Kathleen Wynne, governadora de Ontário, disse em comunicado que a monção para remover o nome de Macdonald "não fazia sentido" e pediu aos conselhos das escolas locais responsáveis pela decisão que não tomassem essa medida.
"Precisamos ensinar as crianças toda a história deste país, inclusive o colonialismo, os povos indígenas e suas histórias, e sobre como nossos fundadores criaram o Canadá e fizeram do país o que é hoje", explicou Wynne.
Reflexos de Charlottesville
Essa também é a visão dos funcionários e dos clientes da Kingston's Royal Tavern, um dos lugares preferidos de Macdonald para comícios políticos.
"As coisas aconteceram no passado e deveriam ser deixadas de lado. Isso é história. É possível que as pessoas se lembrem do que aconteceu na época só por ainda ver o nome dele", diz o barman Mick Smith.
Mas Charlottesville e suas consequências parecem ter influenciado a opinião de pelo menos um dos envolvidos no debate de Kingston.
Milnes afirma que aprendeu com a discussão sobre o simbolismo do Exército Confederado dos Estados Unidos que o contexto "é importante".

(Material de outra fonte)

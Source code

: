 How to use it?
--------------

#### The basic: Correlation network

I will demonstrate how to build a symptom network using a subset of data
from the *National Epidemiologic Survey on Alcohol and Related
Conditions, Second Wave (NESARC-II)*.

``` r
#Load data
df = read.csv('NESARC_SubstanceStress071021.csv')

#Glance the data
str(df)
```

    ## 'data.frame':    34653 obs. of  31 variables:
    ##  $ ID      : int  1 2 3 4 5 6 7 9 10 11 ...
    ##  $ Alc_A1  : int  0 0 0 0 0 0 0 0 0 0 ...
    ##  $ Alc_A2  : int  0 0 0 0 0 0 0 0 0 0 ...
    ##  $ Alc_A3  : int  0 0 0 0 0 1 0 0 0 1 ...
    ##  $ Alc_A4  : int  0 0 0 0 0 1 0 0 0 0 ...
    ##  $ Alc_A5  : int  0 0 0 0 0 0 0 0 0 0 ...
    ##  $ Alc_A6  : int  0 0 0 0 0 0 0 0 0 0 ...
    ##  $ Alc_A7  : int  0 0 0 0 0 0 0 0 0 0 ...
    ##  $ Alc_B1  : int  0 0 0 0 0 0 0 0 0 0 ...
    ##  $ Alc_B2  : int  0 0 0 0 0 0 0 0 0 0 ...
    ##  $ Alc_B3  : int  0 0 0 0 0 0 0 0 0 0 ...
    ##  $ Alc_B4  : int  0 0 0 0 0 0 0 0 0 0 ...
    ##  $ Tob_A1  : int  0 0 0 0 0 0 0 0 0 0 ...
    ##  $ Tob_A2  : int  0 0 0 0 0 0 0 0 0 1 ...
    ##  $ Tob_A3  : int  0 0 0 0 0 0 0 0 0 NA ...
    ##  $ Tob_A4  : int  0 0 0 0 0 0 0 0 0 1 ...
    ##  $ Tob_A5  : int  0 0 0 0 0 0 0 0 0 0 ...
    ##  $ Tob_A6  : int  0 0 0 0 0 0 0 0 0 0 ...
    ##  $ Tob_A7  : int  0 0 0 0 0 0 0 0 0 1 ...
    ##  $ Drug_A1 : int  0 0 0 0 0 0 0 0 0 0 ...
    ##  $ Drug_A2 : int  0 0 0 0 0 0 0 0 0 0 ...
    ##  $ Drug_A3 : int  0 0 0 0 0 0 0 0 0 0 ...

"Nas últimas semanas, percebi que se você tira a estátua com respeito e coloca em um museu, não está desrespeitando o pai da confederação."
"Muitas vezes a gente gosta de se mostrar como essa sociedade perfeita, inclusiva e não racista, mas não somos. A verdade é que não dá para prometer um consenso geral, mas acredito que estamos caminhando para um lugar melhor", afirma.